Tenho um grande interesse sobre a mecânica que rege feitura das histórias, sejam elas escritas, encenadas ou filmadas, e por isso mesmo sou leitor voraz de tudo quanto é manual que se propões a “ensinar” o lance. Não escondo que durante certa época acreditava piamente na eficácia dessas maravilhas, e se hoje costumo ser mais cético quanto a determinados medalhões e técnicas, ainda me divirto sabendo o que as pessoas têm a dizer sobre o assunto. E por isso costumo me espantar quando vejo em alguns manuais/cursos/palestras/escolas, frases do tipo “aqui não damos receitas, blá, blá, blá...”.

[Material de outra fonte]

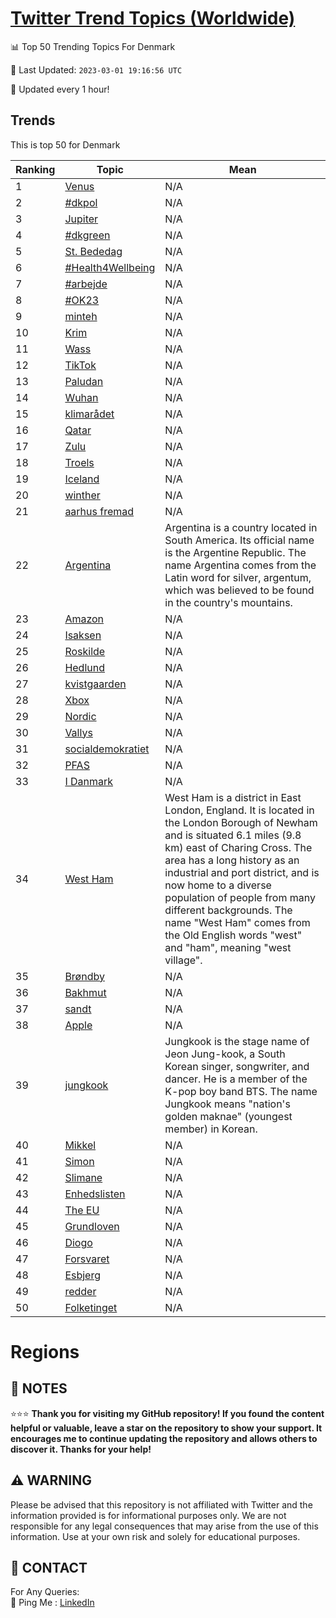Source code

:[Twitter Trend Topics (Worldwide)](https://github.com/ErcinDedeoglu/Twitter-Trend-Topics)
==========


📊 Top 50 Trending Topics For Denmark

📆 Last Updated: `2023-03-01 19:16:56 UTC`

🔧 Updated every 1 hour!


## Trends

This is top 50 for Denmark

| Ranking | Topic | Mean |
| ------- | ------------ | ------------ |
| 1 | [Venus](http://twitter.com/search?q=Venus) | N/A |
| 2 | [#dkpol](http://twitter.com/search?q=%23dkpol) | N/A |
| 3 | [Jupiter](http://twitter.com/search?q=Jupiter) | N/A |
| 4 | [#dkgreen](http://twitter.com/search?q=%23dkgreen) | N/A |
| 5 | [St. Bededag](http://twitter.com/search?q=St.+Bededag) | N/A |
| 6 | [#Health4Wellbeing](http://twitter.com/search?q=%23Health4Wellbeing) | N/A |
| 7 | [#arbejde](http://twitter.com/search?q=%23arbejde) | N/A |
| 8 | [#OK23](http://twitter.com/search?q=%23OK23) | N/A |
| 9 | [minteh](http://twitter.com/search?q=minteh) | N/A |
| 10 | [Krim](http://twitter.com/search?q=Krim) | N/A |
| 11 | [Wass](http://twitter.com/search?q=Wass) | N/A |
| 12 | [TikTok](http://twitter.com/search?q=TikTok) | N/A |
| 13 | [Paludan](http://twitter.com/search?q=Paludan) | N/A |
| 14 | [Wuhan](http://twitter.com/search?q=Wuhan) | N/A |
| 15 | [klimarådet](http://twitter.com/search?q=klimar%c3%a5det) | N/A |
| 16 | [Qatar](http://twitter.com/search?q=Qatar) | N/A |
| 17 | [Zulu](http://twitter.com/search?q=Zulu) | N/A |
| 18 | [Troels](http://twitter.com/search?q=Troels) | N/A |
| 19 | [Iceland](http://twitter.com/search?q=Iceland) | N/A |
| 20 | [winther](http://twitter.com/search?q=winther) | N/A |
| 21 | [aarhus fremad](http://twitter.com/search?q=aarhus+fremad) | N/A |
| 22 | [Argentina](http://twitter.com/search?q=Argentina) | Argentina is a country located in South America. Its official name is the Argentine Republic. The name Argentina comes from the Latin word for silver, argentum, which was believed to be found in the country's mountains. |
| 23 | [Amazon](http://twitter.com/search?q=Amazon) | N/A |
| 24 | [Isaksen](http://twitter.com/search?q=Isaksen) | N/A |
| 25 | [Roskilde](http://twitter.com/search?q=Roskilde) | N/A |
| 26 | [Hedlund](http://twitter.com/search?q=Hedlund) | N/A |
| 27 | [kvistgaarden](http://twitter.com/search?q=kvistgaarden) | N/A |
| 28 | [Xbox](http://twitter.com/search?q=Xbox) | N/A |
| 29 | [Nordic](http://twitter.com/search?q=Nordic) | N/A |
| 30 | [Vallys](http://twitter.com/search?q=Vallys) | N/A |
| 31 | [socialdemokratiet](http://twitter.com/search?q=socialdemokratiet) | N/A |
| 32 | [PFAS](http://twitter.com/search?q=PFAS) | N/A |
| 33 | [I Danmark](http://twitter.com/search?q=I+Danmark) | N/A |
| 34 | [West Ham](http://twitter.com/search?q=West+Ham) | West Ham is a district in East London, England. It is located in the London Borough of Newham and is situated 6.1 miles (9.8 km) east of Charing Cross. The area has a long history as an industrial and port district, and is now home to a diverse population of people from many different backgrounds. The name "West Ham" comes from the Old English words "west" and "ham", meaning "west village". |
| 35 | [Brøndby](http://twitter.com/search?q=Br%c3%b8ndby) | N/A |
| 36 | [Bakhmut](http://twitter.com/search?q=Bakhmut) | N/A |
| 37 | [sandt](http://twitter.com/search?q=sandt) | N/A |
| 38 | [Apple](http://twitter.com/search?q=Apple) | N/A |
| 39 | [jungkook](http://twitter.com/search?q=jungkook) | Jungkook is the stage name of Jeon Jung-kook, a South Korean singer, songwriter, and dancer. He is a member of the K-pop boy band BTS. The name Jungkook means "nation's golden maknae" (youngest member) in Korean. |
| 40 | [Mikkel](http://twitter.com/search?q=Mikkel) | N/A |
| 41 | [Simon](http://twitter.com/search?q=Simon) | N/A |
| 42 | [Slimane](http://twitter.com/search?q=Slimane) | N/A |
| 43 | [Enhedslisten](http://twitter.com/search?q=Enhedslisten) | N/A |
| 44 | [The EU](http://twitter.com/search?q=The+EU) | N/A |
| 45 | [Grundloven](http://twitter.com/search?q=Grundloven) | N/A |
| 46 | [Diogo](http://twitter.com/search?q=Diogo) | N/A |
| 47 | [Forsvaret](http://twitter.com/search?q=Forsvaret) | N/A |
| 48 | [Esbjerg](http://twitter.com/search?q=Esbjerg) | N/A |
| 49 | [redder](http://twitter.com/search?q=redder) | N/A |
| 50 | [Folketinget](http://twitter.com/search?q=Folketinget) | N/A |



# Regions




## 📝 NOTES

⭐⭐⭐ **Thank you for visiting my GitHub repository! If you found the content helpful or valuable, leave a star on the repository to show your support. It encourages me to continue updating the repository and allows others to discover it. Thanks for your help!**


## ⚠️ WARNING

Please be advised that this repository is not affiliated with Twitter and the information provided is for informational purposes only. We are not responsible for any legal consequences that may arise from the use of this information. Use at your own risk and solely for educational purposes.


## 📨 CONTACT

 For Any Queries:  
            🏓 Ping Me : [LinkedIn](https://www.linkedin.com/in/ercindedeoglu/)
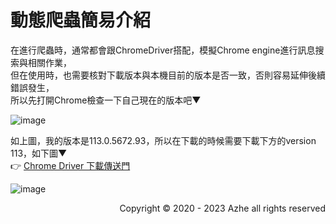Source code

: # 動態爬蟲簡易介紹  
在進行爬蟲時，通常都會跟ChromeDriver搭配，模擬Chrome engine進行訊息搜索與相關作業，  
但在使用時，也需要核對下載版本與本機目前的版本是否一致，否則容易延伸後續錯誤發生，  
所以先打開Chrome檢查一下自己現在的版本吧▼  
  
![image](https://github.com/LouisAzhe/selenium-IG/assets/48307578/313cb925-9121-4f31-9000-b7caa68d32e1)
  
如上圖，我的版本是113.0.5672.93，所以在下載的時候需要下載下方的version 113，如下圖▼  
👉 [Chrome Driver 下載傳送門](https://chromedriver.chromium.org/downloads)  
  
![image](https://github.com/LouisAzhe/selenium-IG/assets/48307578/d18c8ccd-ef03-431c-8221-9dd0af166447)



<p align="right"> Copyright &copy; 2020 - 2023 Azhe all rights reserved </p>
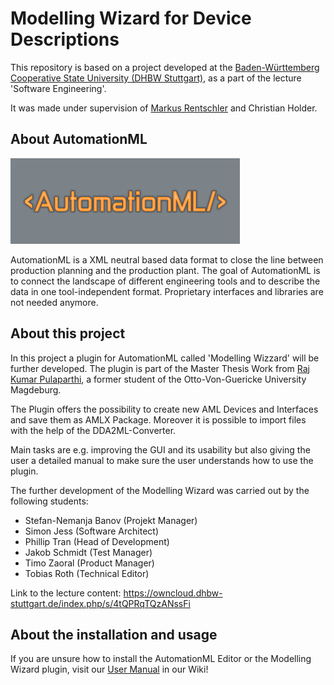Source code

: # Modelling Wizard for Device Descriptions 

This repository is based on a project developed at the [Baden-Württemberg Cooperative State University (DHBW Stuttgart)](https://www.dhbw-stuttgart.de/), 
as a part of the lecture 'Software Engineering'.

It was made under supervision of [Markus Rentschler](http://wwwlehre.dhbw-stuttgart.de/~rentschler/) and Christian Holder.

## About AutomationML
![alt text](https://github.com/DekaAthlos/TINF19C-ModellingWizard/blob/master/PROJECT/Git/automationML.png "Logo AutomationML")

AutomationML is a XML neutral based data format to close the line between production planning and the production plant. The goal of AutomationML is to connect the landscape of  different engineering tools and to describe the data in one tool-independent format. Proprietary interfaces and libraries are not needed anymore. 

## About this project

In this project a plugin for AutomationML called 'Modelling Wizzard' will be further developed. The plugin is part of the Master Thesis Work from [Raj Kumar Pulaparthi](https://github.com/Rajkumarpulaparthi/ModellingWizard), a former student of the Otto-Von-Guericke University Magdeburg. 

The Plugin offers the possibility to create new AML Devices and Interfaces and save them as AMLX Package. Moreover it is possible to import files with the help of the DDA2ML-Converter.

Main tasks are e.g. improving the GUI and its usability but also giving the user a detailed manual to make sure the user understands how to use the plugin.

The further development of the Modelling Wizard was carried out by the following students:

  * Stefan-Nemanja Banov	(Projekt Manager) 
  * Simon Jess	(Software Architect)
  * Phillip Tran	       	(Head of Development)
  * Jakob Schmidt	      	(Test Manager)
  * Timo Zaoral		       	(Product Manager)
  * Tobias Roth			(Technical Editor)
  
Link to the lecture content: https://owncloud.dhbw-stuttgart.de/index.php/s/4tQPRqTQzANssFi

## About the installation and usage

If you are unsure how to install the AutomationML Editor or the Modelling Wizard plugin, visit our [User Manual](#Installationprocess) in our Wiki!

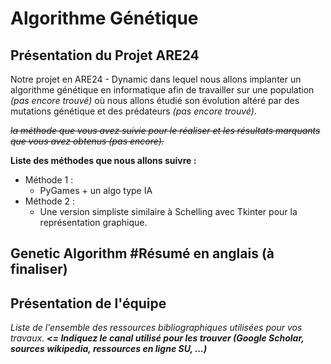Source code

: # Algorithme Génétique

 ## Présentation du Projet ARE24 
 
Notre projet en ARE24 - Dynamic dans lequel nous allons implanter un algorithme génétique en informatique afin de travailler sur une population _(pas encore trouvé)_ où nous allons étudié son évolution altéré par des mutations génétique et des prédateurs _(pas encore trouvé)_. 

_~~la méthode que vous avez suivie pour le réaliser et les résultats marquants que vous avez obtenus (pas encore).~~_

**Liste des méthodes que nous allons suivre :**
- Méthode 1 :
  - PyGames + un algo type IA
- Méthode 2 :
  - Une version simpliste similaire à Schelling avec Tkinter pour la représentation graphique.

## Genetic Algorithm #Résumé en anglais (à finaliser)

## Présentation de l'équipe


_Liste de l'ensemble des ressources bibliographiques utilisées pour vos travaux. **<= Indiquez le canal utilisé pour les trouver (Google Scholar, sources wikipedia, ressources en ligne SU, ...)**_
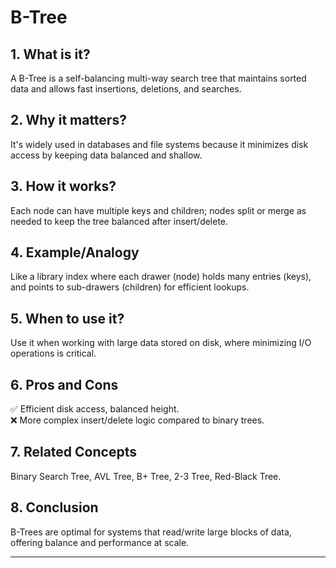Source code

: # B-Tree

## 1. What is it?  
A B-Tree is a self-balancing multi-way search tree that maintains sorted data and allows fast insertions, deletions, and searches.

## 2. Why it matters?  
It's widely used in databases and file systems because it minimizes disk access by keeping data balanced and shallow.

## 3. How it works?  
Each node can have multiple keys and children; nodes split or merge as needed to keep the tree balanced after insert/delete.

## 4. Example/Analogy  
Like a library index where each drawer (node) holds many entries (keys), and points to sub-drawers (children) for efficient lookups.

## 5. When to use it?  
Use it when working with large data stored on disk, where minimizing I/O operations is critical.

## 6. Pros and Cons  
✅ Efficient disk access, balanced height.  
❌ More complex insert/delete logic compared to binary trees.

## 7. Related Concepts  
Binary Search Tree, AVL Tree, B+ Tree, 2-3 Tree, Red-Black Tree.

## 8. Conclusion  
B-Trees are optimal for systems that read/write large blocks of data, offering balance and performance at scale.

---
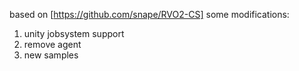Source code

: based on [https://github.com/snape/RVO2-CS]
some modifications:
1. unity jobsystem support
2. remove agent
3. new samples
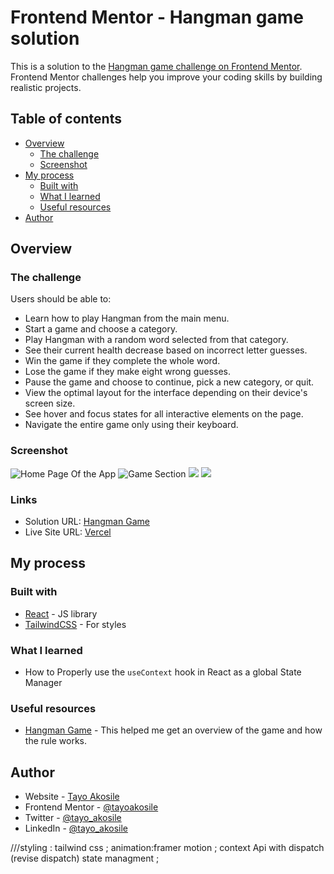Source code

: # Frontend Mentor - Hangman game solution

This is a solution to the [Hangman game challenge on Frontend Mentor](https://www.frontendmentor.io/challenges/hangman-game-rsQiSVLGWn). Frontend Mentor challenges help you improve your coding skills by building realistic projects.

## Table of contents

- [Overview](#overview)
  - [The challenge](#the-challenge)
  - [Screenshot](#screenshot)
- [My process](#my-process)
  - [Built with](#built-with)
  - [What I learned](#what-i-learned)
  - [Useful resources](#useful-resources)
- [Author](#author)

## Overview

### The challenge

Users should be able to:

- Learn how to play Hangman from the main menu.
- Start a game and choose a category.
- Play Hangman with a random word selected from that category.
- See their current health decrease based on incorrect letter guesses.
- Win the game if they complete the whole word.
- Lose the game if they make eight wrong guesses.
- Pause the game and choose to continue, pick a new category, or quit.
- View the optimal layout for the interface depending on their device's screen size.
- See hover and focus states for all interactive elements on the page.
- Navigate the entire game only using their keyboard.

### Screenshot

![Home Page Of the App](2024-03-22-13-14-59.png)
![Game Section](2024-03-22-13-16-12.png)
![](2024-03-22-13-17-46.png)
![](2024-03-22-13-21-59.png)

### Links

- Solution URL: [Hangman Game](https://github.com/Tayoakosile/hangman-game)
- Live Site URL: [Vercel](https://your-live-site-url.com)

## My process

### Built with

- [React](https://reactjs.org/) - JS library
- [TailwindCSS](https://tailwindcss.com/) - For styles

### What I learned

- How to Properly use the `useContext` hook in React as a global State Manager

### Useful resources

- [Hangman Game](https://hangmanwordgame.com/) - This helped me get an overview of the game and how the rule works.

## Author

- Website - [Tayo Akosile](https://github.com/Tayoakosile)
- Frontend Mentor - [@tayoakosile](https://www.frontendmentor.io/profile/tayoakosile)
- Twitter - [@tayo_akosile](https://www.twitter.com/tayo_akosile)
- LinkedIn - [@tayo_akosile](https://www.twitter.com/tayo_akosile)

///styling : tailwind css ;
animation:framer motion ;
context Api with dispatch (revise dispatch) state managment ;
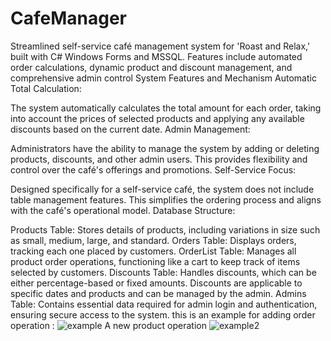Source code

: # CafeManager
Streamlined self-service café management system for 'Roast and Relax,' built with C# Windows Forms and MSSQL. Features include automated order calculations, dynamic product and discount management, and comprehensive admin control
System Features and Mechanism
Automatic Total Calculation:

The system automatically calculates the total amount for each order, taking into account the prices of selected products and applying any available discounts based on the current date.
Admin Management:

Administrators have the ability to manage the system by adding or deleting products, discounts, and other admin users. This provides flexibility and control over the café's offerings and promotions.
Self-Service Focus:

Designed specifically for a self-service café, the system does not include table management features. This simplifies the ordering process and aligns with the café's operational model.
Database Structure:

Products Table: Stores details of products, including variations in size such as small, medium, large, and standard.
Orders Table: Displays orders, tracking each one placed by customers.
OrderList Table: Manages all product order operations, functioning like a cart to keep track of items selected by customers.
Discounts Table: Handles discounts, which can be either percentage-based or fixed amounts. Discounts are applicable to specific dates and products and can be managed by the admin.
Admins Table: Contains essential data required for admin login and authentication, ensuring secure access to the system.
this is an example for adding order operation :
![example](https://github.com/user-attachments/assets/47603800-b5f7-45ea-ade8-1ad6fb960732)
A new product operation 
![example2](https://github.com/user-attachments/assets/2099f8b8-4130-4a0c-b0ab-a0e1ffc90f59)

Acho que se alguém se dispôs a reunir sua experiência pessoal numa mídia qualquer e está disposto a oferecer isso às pessoas, está sim dando uma receita. O que acontece, na verdade, é que existem receitas que mandam você colocar 3,278 colheres de açúcar, e outras que dizem apenas “açúcar a gosto”. Mas no frigir dos ovos é sempre a mesma coisa (estou gastronômico hoje, não?). Claro, tem gente que tem a consciência de dizer É ASSIM QUE FAÇO, invés de É ASSIM QUE VOCÊ DEVERIA FAZER, e tendo a simpatizar com o primeiro grupo, mas não deixo de querer saber o que o segundo diz. Nem que seja pra refutar tudo imediatamente.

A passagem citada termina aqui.